Janis Joplin died of a heroin overdose in the
Highland Gardens Hotel, at 7047 Franklin, which is next to the legendary
Magic Castle, where magicians of varying degrees of finesse ply their
trade. Gary Cooper lived at 7511
Franklin, with his parents.
But for me, and for others of a literary frame of mind,
Franklin Avenue may be most notable as the street where Joan Didion and her
husband John Gregory Dunne, lived in the late 1960s. Mentions of the "Franklin Avenue house" crop up
in various places in Didion’s work, but most crucially in The White Album, published in 1979.
She tells us that there was a former Canadian embassy on one side, a
center for Synanon (a dubious drug rehabilitation program) on the other. By her own account, things were extremely
freewheeling inside her house, though of course there was a lot of that around
back then.
She
writes, “In the big house on Franklin Avenue many
people seemed to come and go without relation to what I did. I knew where the
sheets and towels were kept but I did not always know who was sleeping in every
bed. I had the keys but not the key. I remember taking a 25-mg. Compazine one
Easter Sunday and making a large and elaborate lunch for a number of people,
many of whom were still around on Monday. … I remember a babysitter telling me
that she saw death in my aura. I remember chatting with her about reasons why
this might be so, paying her, opening all the French windows and going to sleep
in the living room."
Things changed however, with the Manson killings and
she and her husband and daughter, Quintana Roo, moved away to safety. Didion said in an interview, “There were a lot of rumors about stuff, a lot of stuff going on around
town, which you would kind of hear about on the edges of your mind and not want
to know any more about. After the fact, it was kind of amazing to see how many
lives had intersected with the Manson Family's … Later, I was interviewing
Linda Kasabian, who was the wheel person -- she wasn't the "wheel
man," she was the "wheel person" -- for the LaBianca murder. I
can't remember.
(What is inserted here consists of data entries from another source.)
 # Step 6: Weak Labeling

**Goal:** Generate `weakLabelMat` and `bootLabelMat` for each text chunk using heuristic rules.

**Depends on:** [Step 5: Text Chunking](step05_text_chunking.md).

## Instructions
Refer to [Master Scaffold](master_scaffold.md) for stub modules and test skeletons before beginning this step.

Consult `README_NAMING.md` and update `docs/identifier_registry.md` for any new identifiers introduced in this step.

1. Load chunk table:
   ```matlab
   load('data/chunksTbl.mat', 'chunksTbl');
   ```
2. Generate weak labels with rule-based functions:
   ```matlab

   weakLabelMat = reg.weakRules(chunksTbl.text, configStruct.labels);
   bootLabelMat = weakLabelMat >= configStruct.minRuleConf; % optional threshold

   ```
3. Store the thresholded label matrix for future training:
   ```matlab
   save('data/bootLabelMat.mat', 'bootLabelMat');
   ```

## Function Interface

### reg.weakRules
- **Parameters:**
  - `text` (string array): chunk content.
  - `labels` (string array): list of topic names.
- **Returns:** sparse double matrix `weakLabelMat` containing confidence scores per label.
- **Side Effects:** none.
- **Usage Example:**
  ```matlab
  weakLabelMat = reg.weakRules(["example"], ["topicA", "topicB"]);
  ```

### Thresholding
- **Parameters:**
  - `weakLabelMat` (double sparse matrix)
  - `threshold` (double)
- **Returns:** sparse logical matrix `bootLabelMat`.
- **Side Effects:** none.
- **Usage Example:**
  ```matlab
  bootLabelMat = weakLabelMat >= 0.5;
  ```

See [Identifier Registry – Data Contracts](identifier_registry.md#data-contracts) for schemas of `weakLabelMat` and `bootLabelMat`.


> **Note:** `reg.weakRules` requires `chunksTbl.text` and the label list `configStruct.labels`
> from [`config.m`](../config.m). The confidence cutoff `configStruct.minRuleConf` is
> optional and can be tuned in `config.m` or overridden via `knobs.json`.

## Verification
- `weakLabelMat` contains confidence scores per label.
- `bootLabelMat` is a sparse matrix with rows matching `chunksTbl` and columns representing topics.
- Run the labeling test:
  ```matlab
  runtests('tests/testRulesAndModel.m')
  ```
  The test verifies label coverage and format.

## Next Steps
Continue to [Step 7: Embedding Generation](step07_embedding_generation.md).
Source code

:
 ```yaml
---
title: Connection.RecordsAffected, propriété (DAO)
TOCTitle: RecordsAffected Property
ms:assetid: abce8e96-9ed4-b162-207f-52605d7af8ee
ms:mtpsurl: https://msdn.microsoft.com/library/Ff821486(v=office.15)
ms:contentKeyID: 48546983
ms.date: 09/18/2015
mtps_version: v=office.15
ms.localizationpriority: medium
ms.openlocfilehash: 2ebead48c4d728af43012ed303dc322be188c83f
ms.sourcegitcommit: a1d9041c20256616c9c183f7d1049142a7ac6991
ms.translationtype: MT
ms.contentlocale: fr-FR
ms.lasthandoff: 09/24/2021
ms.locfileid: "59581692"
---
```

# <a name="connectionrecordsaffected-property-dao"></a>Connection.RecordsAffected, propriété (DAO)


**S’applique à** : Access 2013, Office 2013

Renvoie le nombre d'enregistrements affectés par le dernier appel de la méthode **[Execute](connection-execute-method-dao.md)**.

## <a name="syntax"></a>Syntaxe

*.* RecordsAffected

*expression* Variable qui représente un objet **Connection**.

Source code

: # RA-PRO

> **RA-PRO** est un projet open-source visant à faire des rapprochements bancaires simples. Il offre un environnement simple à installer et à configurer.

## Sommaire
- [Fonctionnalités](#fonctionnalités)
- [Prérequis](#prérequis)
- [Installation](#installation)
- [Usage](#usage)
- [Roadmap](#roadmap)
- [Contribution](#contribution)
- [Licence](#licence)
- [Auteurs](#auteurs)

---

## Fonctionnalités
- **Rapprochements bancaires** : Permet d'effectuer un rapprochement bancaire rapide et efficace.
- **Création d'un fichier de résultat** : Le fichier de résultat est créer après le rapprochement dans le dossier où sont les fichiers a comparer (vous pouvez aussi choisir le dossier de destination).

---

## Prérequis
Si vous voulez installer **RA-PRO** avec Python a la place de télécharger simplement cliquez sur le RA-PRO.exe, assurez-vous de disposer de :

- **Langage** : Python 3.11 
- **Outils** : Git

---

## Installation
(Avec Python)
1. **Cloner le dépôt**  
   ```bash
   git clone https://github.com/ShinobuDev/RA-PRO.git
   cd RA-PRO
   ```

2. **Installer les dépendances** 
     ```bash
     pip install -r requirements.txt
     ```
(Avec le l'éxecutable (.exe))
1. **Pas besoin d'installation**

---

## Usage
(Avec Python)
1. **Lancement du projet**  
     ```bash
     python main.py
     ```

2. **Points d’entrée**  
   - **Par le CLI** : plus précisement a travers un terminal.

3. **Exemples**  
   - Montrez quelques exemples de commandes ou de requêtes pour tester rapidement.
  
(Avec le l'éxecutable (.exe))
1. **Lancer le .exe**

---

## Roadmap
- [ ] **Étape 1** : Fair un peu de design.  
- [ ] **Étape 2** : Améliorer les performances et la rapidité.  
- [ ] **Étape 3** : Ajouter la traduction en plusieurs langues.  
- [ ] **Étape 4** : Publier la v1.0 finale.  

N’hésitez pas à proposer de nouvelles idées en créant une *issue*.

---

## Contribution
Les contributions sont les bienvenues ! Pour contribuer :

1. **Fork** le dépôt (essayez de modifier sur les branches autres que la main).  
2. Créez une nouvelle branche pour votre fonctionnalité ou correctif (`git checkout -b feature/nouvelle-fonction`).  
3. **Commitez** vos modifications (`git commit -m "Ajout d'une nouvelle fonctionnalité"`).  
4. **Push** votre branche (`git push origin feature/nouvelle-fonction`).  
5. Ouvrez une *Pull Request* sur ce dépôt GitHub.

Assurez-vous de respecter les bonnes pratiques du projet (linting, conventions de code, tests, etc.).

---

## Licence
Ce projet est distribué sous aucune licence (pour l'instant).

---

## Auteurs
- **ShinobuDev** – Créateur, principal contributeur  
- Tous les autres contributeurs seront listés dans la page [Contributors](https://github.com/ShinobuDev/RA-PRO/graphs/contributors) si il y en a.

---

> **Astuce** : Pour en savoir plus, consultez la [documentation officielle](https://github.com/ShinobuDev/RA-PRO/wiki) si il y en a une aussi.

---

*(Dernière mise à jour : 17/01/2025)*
Maybe also for Tate. But anyway, the night they did the
LaBianca murder, they were driving along Franklin Avenue looking for a place to
hit, and that's where we lived, and we had French windows open, lights blazing
all along on the street.”
I walk along various stretches of Franklin Avenue all the time, and once
in a while I’ve thought I might go looking for the Didion house, but it always seemed
too difficult. The only real visual clues I had were in the famous Julian
Wasser photographs of Joan and her yellow Corvette, but all you can see is a
section of wall and a perfectly ordinary looking garage. That didn’t seem nearly enough to go on.
I had also seen a picture
of Didion sitting on a balustrade, but I wasn’t sure it was at the Franklin Avenue
house, and in any case it was apparently in a back garden, and most likely
wouldn’t be visible from the street.
Finding the house was not
a major obsession, and I can’t say I actually craved to find the place, but then I was rereading The Year of Magical Thinking, and found
this passage:
“One night that summer he
(John Gregory Dunne) asked me to drive home after dinner at Anthea Sylbert's
house on Camino Palmero in Hollywood. I remember thinking how remarkable this
was. Anthea lived less than a block from the house on Franklin Avenue in which
we had lived from 1967 until 1971, so it was not a question of reconnoitering a
new neighborhood. It had occurred to me as I started the ignition that I could
count on my fingers the number of times I had driven when John was in the car;
the single other time I could remember that night was once spelling him on a
drive from Las Vegas to Los Angeles. He had been dozing in the passenger seat
of the Corvette we then had. He had opened his eyes. After a moment he had
said, very carefully, ‘I might take it a little slower.’ I had no sense of
unusual speed and glanced at the speedometer: I was doing 120.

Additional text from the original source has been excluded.